The miners are the ones securing the network and I think most of them can easily afford to buy more storage/bandwith.
This is wrong.
Miners AND nodes are both securing the network. Miners by providing hashrate and securing the network against 51% attacks and nodes by enforcing the consensus rules and keeping Bitcoin decentralized.
In this regard, less people running a full node isn't really a threat...
When speaking of number of nodes, block size, etc. saying things like "less" is ambiguous. The real question is "by how much?".
For example when discussing block size increase it should be clarified whether we are talking about a small increase (eg. 1 to 2 MB) or a bigger increase (eg. 1 to 100 MB), there is a big difference between these two. Same with number of nodes. If you could find historical data of nodes or a chart showing the count you could see that we have had big drops and slow rises in the past. For instance back when block started becoming full and again when there was a spam attack where mempool grow to huge sizes the number of nodes decline. But when the price started rising and bitcoin adoption grew the number of nodes went back up again.

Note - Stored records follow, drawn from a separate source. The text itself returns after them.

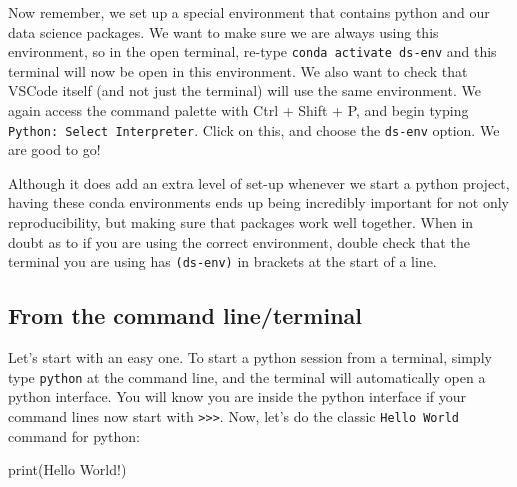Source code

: \documentclass[
  letterpaper,
  DIV=11,
  numbers=noendperiod]{scrreprt}
\newenvironment{Shaded}{\begin{snugshade}}{\end{snugshade}}
\newcommand{\BuiltInTok}[1]{\textcolor[rgb]{0.00,0.23,0.31}{#1}}
\newcommand{\NormalTok}[1]{\textcolor[rgb]{0.00,0.23,0.31}{#1}}
\newcommand{\StringTok}[1]{\textcolor[rgb]{0.13,0.47,0.30}{#1}}
\begin{document}
Now remember, we set up a special environment that contains python and
our data science packages. We want to make sure we are always using this
environment, so in the open terminal, re-type
\texttt{conda\ activate\ ds-env} and this terminal will now be open in
this environment. We also want to check that VSCode itself (and not just
the terminal) will use the same environment. We again access the command
palette with Ctrl + Shift + P, and begin typing
\texttt{Python:\ Select\ Interpreter}. Click on this, and choose the
\texttt{ds-env} option. We are good to go!

\begin{tcolorbox}[enhanced jigsaw, colframe=quarto-callout-note-color-frame, toprule=.15mm, colback=white, leftrule=.75mm, rightrule=.15mm, breakable, colbacktitle=quarto-callout-note-color!10!white, arc=.35mm, bottomtitle=1mm, bottomrule=.15mm, titlerule=0mm, title=\textcolor{quarto-callout-note-color}{\faInfo}\hspace{0.5em}{Conda Environments}, toptitle=1mm, left=2mm, opacityback=0, coltitle=black, opacitybacktitle=0.6]
Although it does add an extra level of set-up whenever we start a python
project, having these conda environments ends up being incredibly
important for not only reproducibility, but making sure that packages
work well together. When in doubt as to if you are using the correct
environment, double check that the terminal you are using has
\texttt{(ds-env)} in brackets at the start of a line.
\end{tcolorbox}

\hypertarget{from-the-command-lineterminal}{%
\subsection{From the command
line/terminal}\label{from-the-command-lineterminal}}

Let's start with an easy one. To start a python session from a terminal,
simply type \texttt{python} at the command line, and the terminal will
automatically open a python interface. You will know you are inside the
python interface if your command lines now start with
\texttt{\textgreater{}\textgreater{}\textgreater{}}. Now, let's do the
classic \texttt{Hello\ World} command for python:

\begin{Shaded}
\begin{Highlighting}[]
\BuiltInTok{print}\NormalTok{(}\StringTok{\textquotesingle{}Hello World!\textquotesingle{}}\NormalTok{)}
\end{Highlighting}
\end{Shaded}
\end{document}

So lets put "less people running a full node" into perspective. If now that we have 50k nodes it dropped to 20k, things will still be fine but if it dropped to 1k with only a dozen listening nodes then the network will be in some trouble that will only get worse with time.
Also the thing about block size is that it doesn't matter how much you increase it, in the end it won't be enough. So the trick is to increase it in a way that it minimize the
inevitable damage but not so much that it disrupts everything.